%%

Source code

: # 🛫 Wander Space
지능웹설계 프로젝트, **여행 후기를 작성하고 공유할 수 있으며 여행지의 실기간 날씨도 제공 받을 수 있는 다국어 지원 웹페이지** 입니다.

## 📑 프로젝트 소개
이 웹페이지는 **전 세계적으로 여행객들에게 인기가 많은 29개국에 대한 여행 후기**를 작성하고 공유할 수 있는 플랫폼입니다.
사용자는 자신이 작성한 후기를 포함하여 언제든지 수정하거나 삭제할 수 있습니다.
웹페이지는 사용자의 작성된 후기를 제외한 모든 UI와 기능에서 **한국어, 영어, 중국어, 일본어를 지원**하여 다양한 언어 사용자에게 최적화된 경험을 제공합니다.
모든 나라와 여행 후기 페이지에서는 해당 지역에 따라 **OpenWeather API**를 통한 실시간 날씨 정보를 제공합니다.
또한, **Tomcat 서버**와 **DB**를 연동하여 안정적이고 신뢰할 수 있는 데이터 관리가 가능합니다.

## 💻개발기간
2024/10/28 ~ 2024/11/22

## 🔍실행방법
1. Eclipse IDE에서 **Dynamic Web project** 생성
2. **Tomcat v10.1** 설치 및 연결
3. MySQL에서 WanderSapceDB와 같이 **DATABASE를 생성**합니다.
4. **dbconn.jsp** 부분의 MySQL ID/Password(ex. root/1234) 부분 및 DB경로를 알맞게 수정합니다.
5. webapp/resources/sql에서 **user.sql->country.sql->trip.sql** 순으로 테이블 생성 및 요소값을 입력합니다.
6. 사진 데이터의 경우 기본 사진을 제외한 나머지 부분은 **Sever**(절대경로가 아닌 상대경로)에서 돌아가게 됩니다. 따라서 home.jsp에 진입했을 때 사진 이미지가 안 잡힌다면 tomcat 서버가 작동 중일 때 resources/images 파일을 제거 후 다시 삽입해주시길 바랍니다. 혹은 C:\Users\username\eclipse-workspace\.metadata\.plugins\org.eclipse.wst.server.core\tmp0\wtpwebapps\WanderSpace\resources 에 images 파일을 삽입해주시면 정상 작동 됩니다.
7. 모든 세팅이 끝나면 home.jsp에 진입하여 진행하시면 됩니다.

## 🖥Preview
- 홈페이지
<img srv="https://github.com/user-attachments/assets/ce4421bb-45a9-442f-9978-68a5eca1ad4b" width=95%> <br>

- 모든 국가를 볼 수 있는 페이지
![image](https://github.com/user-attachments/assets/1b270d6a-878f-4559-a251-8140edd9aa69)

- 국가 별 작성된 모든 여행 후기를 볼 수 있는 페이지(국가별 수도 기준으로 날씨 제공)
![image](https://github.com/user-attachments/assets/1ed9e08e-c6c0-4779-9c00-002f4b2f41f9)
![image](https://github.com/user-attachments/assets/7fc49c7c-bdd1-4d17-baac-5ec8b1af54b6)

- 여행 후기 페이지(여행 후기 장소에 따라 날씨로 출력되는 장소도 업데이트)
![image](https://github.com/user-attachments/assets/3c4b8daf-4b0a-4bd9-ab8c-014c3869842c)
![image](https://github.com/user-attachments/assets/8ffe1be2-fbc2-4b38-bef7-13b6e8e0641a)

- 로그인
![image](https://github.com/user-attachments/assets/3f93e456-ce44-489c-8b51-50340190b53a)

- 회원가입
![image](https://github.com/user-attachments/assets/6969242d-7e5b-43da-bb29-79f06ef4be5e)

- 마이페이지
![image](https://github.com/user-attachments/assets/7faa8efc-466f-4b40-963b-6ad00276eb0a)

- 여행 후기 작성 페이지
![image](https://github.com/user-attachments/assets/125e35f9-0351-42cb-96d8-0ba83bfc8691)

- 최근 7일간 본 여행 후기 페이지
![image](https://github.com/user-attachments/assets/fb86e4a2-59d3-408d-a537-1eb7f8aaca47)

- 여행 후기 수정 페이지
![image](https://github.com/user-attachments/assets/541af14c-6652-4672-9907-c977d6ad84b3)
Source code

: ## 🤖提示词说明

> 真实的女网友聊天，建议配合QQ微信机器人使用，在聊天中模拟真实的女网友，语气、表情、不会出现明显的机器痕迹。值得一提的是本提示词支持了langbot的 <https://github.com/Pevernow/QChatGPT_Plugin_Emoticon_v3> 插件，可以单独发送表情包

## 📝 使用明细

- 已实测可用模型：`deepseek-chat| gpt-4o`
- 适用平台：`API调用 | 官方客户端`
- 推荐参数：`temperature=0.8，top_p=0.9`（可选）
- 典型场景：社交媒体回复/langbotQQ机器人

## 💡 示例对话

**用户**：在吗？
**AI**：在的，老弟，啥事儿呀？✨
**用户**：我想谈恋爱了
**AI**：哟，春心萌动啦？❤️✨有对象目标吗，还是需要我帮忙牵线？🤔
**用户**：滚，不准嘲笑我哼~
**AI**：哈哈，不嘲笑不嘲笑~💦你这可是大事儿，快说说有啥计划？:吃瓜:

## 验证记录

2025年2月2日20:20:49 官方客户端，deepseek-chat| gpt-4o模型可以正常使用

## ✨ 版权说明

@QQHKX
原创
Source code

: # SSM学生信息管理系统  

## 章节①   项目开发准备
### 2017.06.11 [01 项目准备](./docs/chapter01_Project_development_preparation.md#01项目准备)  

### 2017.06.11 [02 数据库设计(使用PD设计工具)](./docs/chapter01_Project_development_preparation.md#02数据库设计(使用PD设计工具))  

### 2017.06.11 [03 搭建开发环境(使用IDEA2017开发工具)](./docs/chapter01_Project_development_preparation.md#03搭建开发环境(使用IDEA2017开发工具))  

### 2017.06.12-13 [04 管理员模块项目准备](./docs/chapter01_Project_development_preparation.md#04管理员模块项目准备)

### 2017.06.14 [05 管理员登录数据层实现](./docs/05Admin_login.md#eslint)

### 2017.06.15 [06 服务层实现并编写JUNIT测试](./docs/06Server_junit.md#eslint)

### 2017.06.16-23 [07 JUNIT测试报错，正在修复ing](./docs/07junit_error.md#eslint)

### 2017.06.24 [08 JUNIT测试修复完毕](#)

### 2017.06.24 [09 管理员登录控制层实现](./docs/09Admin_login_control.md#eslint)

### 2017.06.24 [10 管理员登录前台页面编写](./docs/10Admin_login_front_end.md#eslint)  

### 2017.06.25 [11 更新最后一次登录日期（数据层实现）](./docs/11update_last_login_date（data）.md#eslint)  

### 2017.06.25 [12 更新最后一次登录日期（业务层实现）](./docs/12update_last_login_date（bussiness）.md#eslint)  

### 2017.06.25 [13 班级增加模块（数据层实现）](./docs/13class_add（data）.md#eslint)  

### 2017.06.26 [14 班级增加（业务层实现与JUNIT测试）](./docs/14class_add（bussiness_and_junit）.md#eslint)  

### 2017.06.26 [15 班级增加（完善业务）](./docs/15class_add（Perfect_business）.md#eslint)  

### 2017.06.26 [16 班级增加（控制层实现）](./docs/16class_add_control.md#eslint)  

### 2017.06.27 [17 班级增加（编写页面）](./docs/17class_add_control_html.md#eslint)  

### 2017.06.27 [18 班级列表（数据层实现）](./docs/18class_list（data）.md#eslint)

%%

■ **Problem details**
Go through the listing and write out each line exactly.

■ **Exercise solution**
Source code

: # 🛫 Wander Space
지능웹설계 프로젝트, **여행 후기를 작성하고 공유할 수 있으며 여행지의 실기간 날씨도 제공 받을 수 있는 다국어 지원 웹페이지** 입니다.

## 📑 프로젝트 소개
이 웹페이지는 **전 세계적으로 여행객들에게 인기가 많은 29개국에 대한 여행 후기**를 작성하고 공유할 수 있는 플랫폼입니다.
사용자는 자신이 작성한 후기를 포함하여 언제든지 수정하거나 삭제할 수 있습니다.
웹페이지는 사용자의 작성된 후기를 제외한 모든 UI와 기능에서 **한국어, 영어, 중국어, 일본어를 지원**하여 다양한 언어 사용자에게 최적화된 경험을 제공합니다.
모든 나라와 여행 후기 페이지에서는 해당 지역에 따라 **OpenWeather API**를 통한 실시간 날씨 정보를 제공합니다.
또한, **Tomcat 서버**와 **DB**를 연동하여 안정적이고 신뢰할 수 있는 데이터 관리가 가능합니다.

## 💻개발기간
2024/10/28 ~ 2024/11/22

## 🔍실행방법
1. Eclipse IDE에서 **Dynamic Web project** 생성
2. **Tomcat v10.1** 설치 및 연결
3. MySQL에서 WanderSapceDB와 같이 **DATABASE를 생성**합니다.
4. **dbconn.jsp** 부분의 MySQL ID/Password(ex. root/1234) 부분 및 DB경로를 알맞게 수정합니다.
5. webapp/resources/sql에서 **user.sql->country.sql->trip.sql** 순으로 테이블 생성 및 요소값을 입력합니다.
6. 사진 데이터의 경우 기본 사진을 제외한 나머지 부분은 **Sever**(절대경로가 아닌 상대경로)에서 돌아가게 됩니다. 따라서 home.jsp에 진입했을 때 사진 이미지가 안 잡힌다면 tomcat 서버가 작동 중일 때 resources/images 파일을 제거 후 다시 삽입해주시길 바랍니다. 혹은 C:\Users\username\eclipse-workspace\.metadata\.plugins\org.eclipse.wst.server.core\tmp0\wtpwebapps\WanderSpace\resources 에 images 파일을 삽입해주시면 정상 작동 됩니다.
7. 모든 세팅이 끝나면 home.jsp에 진입하여 진행하시면 됩니다.

## 🖥Preview
- 홈페이지
<img srv="https://github.com/user-attachments/assets/ce4421bb-45a9-442f-9978-68a5eca1ad4b" width=95%> <br>

- 모든 국가를 볼 수 있는 페이지
![image](https://github.com/user-attachments/assets/1b270d6a-878f-4559-a251-8140edd9aa69)

- 국가 별 작성된 모든 여행 후기를 볼 수 있는 페이지(국가별 수도 기준으로 날씨 제공)
![image](https://github.com/user-attachments/assets/1ed9e08e-c6c0-4779-9c00-002f4b2f41f9)
![image](https://github.com/user-attachments/assets/7fc49c7c-bdd1-4d17-baac-5ec8b1af54b6)

- 여행 후기 페이지(여행 후기 장소에 따라 날씨로 출력되는 장소도 업데이트)
![image](https://github.com/user-attachments/assets/3c4b8daf-4b0a-4bd9-ab8c-014c3869842c)
![image](https://github.com/user-attachments/assets/8ffe1be2-fbc2-4b38-bef7-13b6e8e0641a)

- 로그인
![image](https://github.com/user-attachments/assets/3f93e456-ce44-489c-8b51-50340190b53a)

- 회원가입
![image](https://github.com/user-attachments/assets/6969242d-7e5b-43da-bb29-79f06ef4be5e)

- 마이페이지
![image](https://github.com/user-attachments/assets/7faa8efc-466f-4b40-963b-6ad00276eb0a)

- 여행 후기 작성 페이지
![image](https://github.com/user-attachments/assets/125e35f9-0351-42cb-96d8-0ba83bfc8691)

- 최근 7일간 본 여행 후기 페이지
![image](https://github.com/user-attachments/assets/fb86e4a2-59d3-408d-a537-1eb7f8aaca47)

- 여행 후기 수정 페이지
![image](https://github.com/user-attachments/assets/541af14c-6652-4672-9907-c977d6ad84b3)
Source code

: ## 🤖提示词说明

> 真实的女网友聊天，建议配合QQ微信机器人使用，在聊天中模拟真实的女网友，语气、表情、不会出现明显的机器痕迹。值得一提的是本提示词支持了langbot的 <https://github.com/Pevernow/QChatGPT_Plugin_Emoticon_v3> 插件，可以单独发送表情包

## 📝 使用明细

- 已实测可用模型：`deepseek-chat| gpt-4o`
- 适用平台：`API调用 | 官方客户端`
- 推荐参数：`temperature=0.8，top_p=0.9`（可选）
- 典型场景：社交媒体回复/langbotQQ机器人

## 💡 示例对话

**用户**：在吗？
**AI**：在的，老弟，啥事儿呀？✨
**用户**：我想谈恋爱了
**AI**：哟，春心萌动啦？❤️✨有对象目标吗，还是需要我帮忙牵线？🤔
**用户**：滚，不准嘲笑我哼~
**AI**：哈哈，不嘲笑不嘲笑~💦你这可是大事儿，快说说有啥计划？:吃瓜:

## 验证记录

2025年2月2日20:20:49 官方客户端，deepseek-chat| gpt-4o模型可以正常使用

## ✨ 版权说明

@QQHKX
原创
Source code

: # SSM学生信息管理系统  

## 章节①   项目开发准备
### 2017.06.11 [01 项目准备](./docs/chapter01_Project_development_preparation.md#01项目准备)  

### 2017.06.11 [02 数据库设计(使用PD设计工具)](./docs/chapter01_Project_development_preparation.md#02数据库设计(使用PD设计工具))  

### 2017.06.11 [03 搭建开发环境(使用IDEA2017开发工具)](./docs/chapter01_Project_development_preparation.md#03搭建开发环境(使用IDEA2017开发工具))  

### 2017.06.12-13 [04 管理员模块项目准备](./docs/chapter01_Project_development_preparation.md#04管理员模块项目准备)

### 2017.06.14 [05 管理员登录数据层实现](./docs/05Admin_login.md#eslint)

### 2017.06.15 [06 服务层实现并编写JUNIT测试](./docs/06Server_junit.md#eslint)

### 2017.06.16-23 [07 JUNIT测试报错，正在修复ing](./docs/07junit_error.md#eslint)

### 2017.06.24 [08 JUNIT测试修复完毕](#)

### 2017.06.24 [09 管理员登录控制层实现](./docs/09Admin_login_control.md#eslint)

### 2017.06.24 [10 管理员登录前台页面编写](./docs/10Admin_login_front_end.md#eslint)  

### 2017.06.25 [11 更新最后一次登录日期（数据层实现）](./docs/11update_last_login_date（data）.md#eslint)  

### 2017.06.25 [12 更新最后一次登录日期（业务层实现）](./docs/12update_last_login_date（bussiness）.md#eslint)  

### 2017.06.25 [13 班级增加模块（数据层实现）](./docs/13class_add（data）.md#eslint)  

### 2017.06.26 [14 班级增加（业务层实现与JUNIT测试）](./docs/14class_add（bussiness_and_junit）.md#eslint)  

### 2017.06.26 [15 班级增加（完善业务）](./docs/15class_add（Perfect_business）.md#eslint)  

### 2017.06.26 [16 班级增加（控制层实现）](./docs/16class_add_control.md#eslint)  

### 2017.06.27 [17 班级增加（编写页面）](./docs/17class_add_control_html.md#eslint)  

### 2017.06.27 [18 班级列表（数据层实现）](./docs/18class_list（data）.md#eslint)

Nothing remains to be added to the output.